Distance Learning and the Digital Divide

Many thanks to our partners at Comcast for bringing online access to so many in our community!

When I first heard that schools were transitioning to online learning due to the coronavirus, my first thought was, “But what about all the kids without home internet?” While teachers are being amazing and reassuring families that we’re all in this together, I can’t help but worry about children getting left behind.

Our partners at Comcast reached out to Portland Mom Collective because they are working hard to ensure that doesn’t happen to ANY students. In addition to making free internet available to families with the help of community partners and their Internet Essentials program, Comcast has also ramped up parental controls, opened up their public WiFi hotspots and brought a ton of educational content to their X1 and Flex services in response to the coronavirus.

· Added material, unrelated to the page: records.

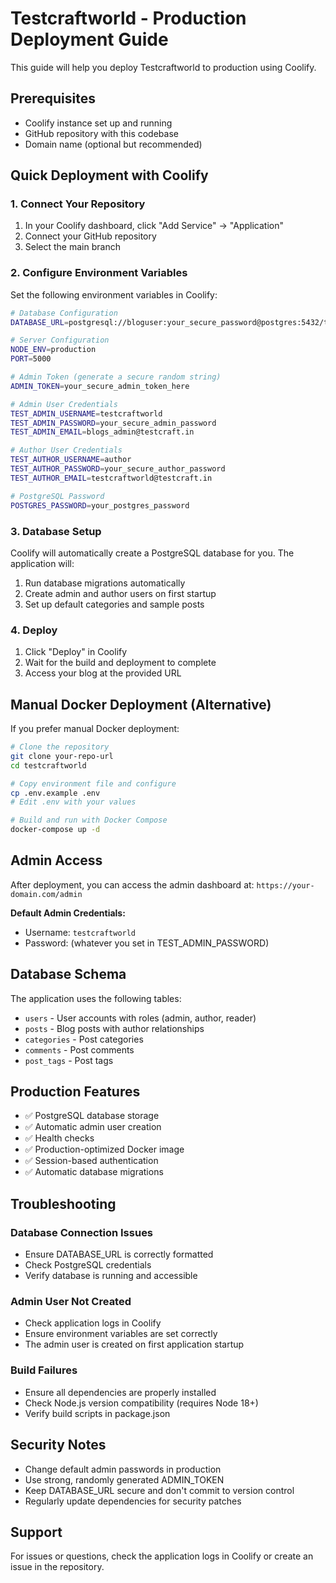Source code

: # Testcraftworld - Production Deployment Guide

This guide will help you deploy Testcraftworld to production using Coolify.

## Prerequisites

- Coolify instance set up and running
- GitHub repository with this codebase
- Domain name (optional but recommended)

## Quick Deployment with Coolify

### 1. Connect Your Repository

1. In your Coolify dashboard, click "Add Service" → "Application"
2. Connect your GitHub repository
3. Select the main branch

### 2. Configure Environment Variables

Set the following environment variables in Coolify:

```bash
# Database Configuration
DATABASE_URL=postgresql://bloguser:your_secure_password@postgres:5432/testcraftworld

# Server Configuration
NODE_ENV=production
PORT=5000

# Admin Token (generate a secure random string)
ADMIN_TOKEN=your_secure_admin_token_here

# Admin User Credentials
TEST_ADMIN_USERNAME=testcraftworld
TEST_ADMIN_PASSWORD=your_secure_admin_password
TEST_ADMIN_EMAIL=blogs_admin@testcraft.in

# Author User Credentials
TEST_AUTHOR_USERNAME=author
TEST_AUTHOR_PASSWORD=your_secure_author_password
TEST_AUTHOR_EMAIL=testcraftworld@testcraft.in

# PostgreSQL Password
POSTGRES_PASSWORD=your_postgres_password
```

### 3. Database Setup

Coolify will automatically create a PostgreSQL database for you. The application will:

1. Run database migrations automatically
2. Create admin and author users on first startup
3. Set up default categories and sample posts

### 4. Deploy

1. Click "Deploy" in Coolify
2. Wait for the build and deployment to complete
3. Access your blog at the provided URL

## Manual Docker Deployment (Alternative)

If you prefer manual Docker deployment:

```bash
# Clone the repository
git clone your-repo-url
cd testcraftworld

# Copy environment file and configure
cp .env.example .env
# Edit .env with your values

# Build and run with Docker Compose
docker-compose up -d
```

## Admin Access

After deployment, you can access the admin dashboard at:
`https://your-domain.com/admin`

**Default Admin Credentials:**
- Username: `testcraftworld`
- Password: (whatever you set in TEST_ADMIN_PASSWORD)

## Database Schema

The application uses the following tables:
- `users` - User accounts with roles (admin, author, reader)
- `posts` - Blog posts with author relationships
- `categories` - Post categories
- `comments` - Post comments
- `post_tags` - Post tags

## Production Features

- ✅ PostgreSQL database storage
- ✅ Automatic admin user creation
- ✅ Health checks
- ✅ Production-optimized Docker image
- ✅ Session-based authentication
- ✅ Automatic database migrations

## Troubleshooting

### Database Connection Issues
- Ensure DATABASE_URL is correctly formatted
- Check PostgreSQL credentials
- Verify database is running and accessible

### Admin User Not Created
- Check application logs in Coolify
- Ensure environment variables are set correctly
- The admin user is created on first application startup

### Build Failures
- Ensure all dependencies are properly installed
- Check Node.js version compatibility (requires Node 18+)
- Verify build scripts in package.json

## Security Notes

- Change default admin passwords in production
- Use strong, randomly generated ADMIN_TOKEN
- Keep DATABASE_URL secure and don't commit to version control
- Regularly update dependencies for security patches

## Support

For issues or questions, check the application logs in Coolify or create an issue in the repository.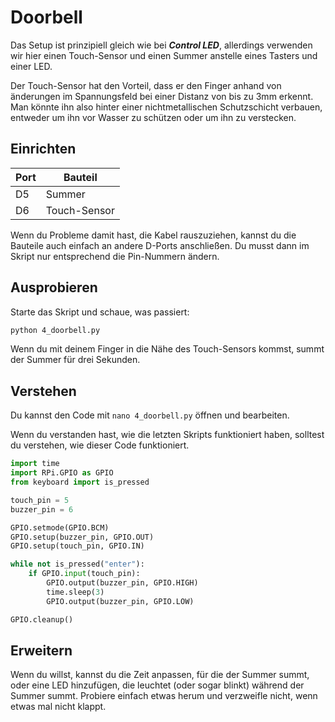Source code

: # Doorbell

Das Setup ist prinzipiell gleich wie bei ***Control LED***, allerdings verwenden wir hier einen Touch-Sensor und einen Summer anstelle eines Tasters und einer LED.

Der Touch-Sensor hat den Vorteil, dass er den Finger anhand von änderungen im Spannungsfeld bei einer Distanz von bis zu 3mm erkennt. Man könnte ihn also hinter einer nichtmetallischen Schutzschicht verbauen, entweder um ihn vor Wasser zu schützen oder um ihn zu verstecken.

## Einrichten

| Port | Bauteil |
| ---- | ------- |
| D5 | Summer |
| D6 | Touch-Sensor |

Wenn du Probleme damit hast, die Kabel rauszuziehen, kannst du die Bauteile auch einfach an andere D-Ports anschließen. Du musst dann im Skript nur entsprechend die Pin-Nummern ändern.

## Ausprobieren

Starte das Skript und schaue, was passiert:

```bash
python 4_doorbell.py
```

Wenn du mit deinem Finger in die Nähe des Touch-Sensors kommst, summt der Summer für drei Sekunden.

## Verstehen

Du kannst den Code mit `nano 4_doorbell.py` öffnen und bearbeiten.

Wenn du verstanden hast, wie die letzten Skripts funktioniert haben, solltest du verstehen, wie dieser Code funktioniert.

```python
import time
import RPi.GPIO as GPIO
from keyboard import is_pressed

touch_pin = 5
buzzer_pin = 6

GPIO.setmode(GPIO.BCM)
GPIO.setup(buzzer_pin, GPIO.OUT)
GPIO.setup(touch_pin, GPIO.IN)

while not is_pressed("enter"):
    if GPIO.input(touch_pin):
        GPIO.output(buzzer_pin, GPIO.HIGH)
        time.sleep(3)
        GPIO.output(buzzer_pin, GPIO.LOW)

GPIO.cleanup()
```

## Erweitern

Wenn du willst, kannst du die Zeit anpassen, für die der Summer summt, oder eine LED hinzufügen, die leuchtet (oder sogar blinkt) während der Summer summt. Probiere einfach etwas herum und verzweifle nicht, wenn etwas mal nicht klappt.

To talk over how Comcast/Xfinity are helping families through this time, I spoke with Rebecca Brown, Director of Community Impact at Comcast. When we spoke, she was working from home with her three kids, like so many of us. After all, it wouldn’t have been an authentic mom-to-mom pandemic conversation if we hadn’t been interrupted at least once!

Kid at ComputerThanks for taking some time out to talk to me today. First of all, I know you have kids — how old are they?

We have a ten-year-old daughter in fifth grade, an eight year-old son in second grade, and a four-year-old daughter. So I am working full-time from home and managing distance-learning, just taking it day-by-day.

Tell me about the distance learning piece. I know Comcast is helping facilitate online access for local families. How?

The Internet Essentials program is a low-cost option for low-income families and households; we are now offering two free months of internet to families who apply by June 30. Our goal is to help as many households as possible get online, with access, for distance learning and beyond.

I have big concerns about the equity piece of distance learning, as do many others. What are your thoughts on that?

This pandemic has really shined a spotlight on what we call the “digital divide;” the very reason why the Internet Essentials program was created. When we launched it nine years ago, we knew that there were those who couldn’t afford getting online, so we developed a program that addressed the three main barriers for those individuals: how can someone get a low-cost computer, a low-cost home internet service, and the free digital literacy they need to navigate the online space.

Now, of course, we’re seeing there is still a huge need. We’re partnering with different school districts and non-profits that want to help support their more vulnerable families. They basically say “Hey, if Comcast can get families connected for a stretch, we’re going to help pay for Internet Essentials for an even longer time period.” Ultimately, Comcast supports the first two months and our community partners are going to cover the next four months for these families. We have partnerships with The Fund for PPS, Salem-Keizer School District, Portland Community College, and more.

Also, we have opened up all of our public and business Wi-Fi hotspots to everyone, even if you are a non-Xfinity subscriber. If someone is out and about or near a public area, they can hop on any open network; we have a map online that shows what is available. It’s just another way to get people connected.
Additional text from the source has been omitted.